(Stored data)
_ _ _

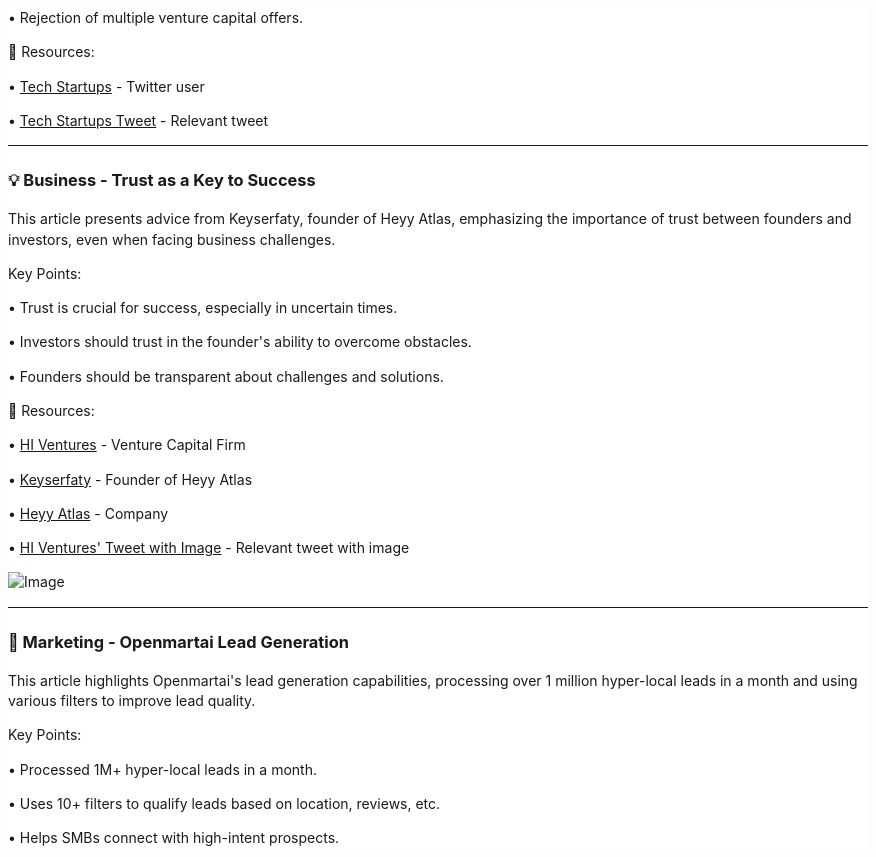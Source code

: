
• Rejection of multiple venture capital offers.


🔗 Resources:

• [Tech Startups](https://x.com/techstartups) - Twitter user


• [Tech Startups Tweet](https://x.com/techstartups/status/1906002392199610487) - Relevant tweet


---

### 💡 Business - Trust as a Key to Success

This article presents advice from Keyserfaty, founder of Heyy Atlas, emphasizing the importance of trust between founders and investors, even when facing business challenges.

Key Points:

• Trust is crucial for success, especially in uncertain times.


• Investors should trust in the founder's ability to overcome obstacles.


• Founders should be transparent about challenges and solutions.


🔗 Resources:

• [HI Ventures](https://x.com/hi_ventures_) - Venture Capital Firm


• [Keyserfaty](https://x.com/keyserfaty) - Founder of Heyy Atlas


• [Heyy Atlas](https://x.com/heyyatlass) - Company


• [HI Ventures' Tweet with Image](https://x.com/hi_ventures_/status/1905998381291331603) - Relevant tweet with image


![Image](https://pbs.twimg.com/ext_tw_video_thumb/1905758649190064128/pu/img/2BXZ7ivZpa7Bs2GZ.jpg)


---

### 🚀 Marketing - Openmartai Lead Generation

This article highlights Openmartai's lead generation capabilities, processing over 1 million hyper-local leads in a month and using various filters to improve lead quality.

Key Points:

• Processed 1M+ hyper-local leads in a month.


• Uses 10+ filters to qualify leads based on location, reviews, etc.


• Helps SMBs connect with high-intent prospects.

_ _ _

In your copy, omit the pictures and restate every line of the data word for word.

Exercise result
Source code

:
• Rejection of multiple venture capital offers.


🔗 Resources:

• [Tech Startups](https://x.com/techstartups) - Twitter user


• [Tech Startups Tweet](https://x.com/techstartups/status/1906002392199610487) - Relevant tweet


---

### 💡 Business - Trust as a Key to Success

This article presents advice from Keyserfaty, founder of Heyy Atlas, emphasizing the importance of trust between founders and investors, even when facing business challenges.

Key Points:

• Trust is crucial for success, especially in uncertain times.


• Investors should trust in the founder's ability to overcome obstacles.


• Founders should be transparent about challenges and solutions.


🔗 Resources:

• [HI Ventures](https://x.com/hi_ventures_) - Venture Capital Firm


• [Keyserfaty](https://x.com/keyserfaty) - Founder of Heyy Atlas


• [Heyy Atlas](https://x.com/heyyatlass) - Company


• [HI Ventures' Tweet with Image](https://x.com/hi_ventures_/status/1905998381291331603) - Relevant tweet with image


![Image](https://pbs.twimg.com/ext_tw_video_thumb/1905758649190064128/pu/img/2BXZ7ivZpa7Bs2GZ.jpg)


---

### 🚀 Marketing - Openmartai Lead Generation

This article highlights Openmartai's lead generation capabilities, processing over 1 million hyper-local leads in a month and using various filters to improve lead quality.

Key Points:

• Processed 1M+ hyper-local leads in a month.


• Uses 10+ filters to qualify leads based on location, reviews, etc.


• Helps SMBs connect with high-intent prospects.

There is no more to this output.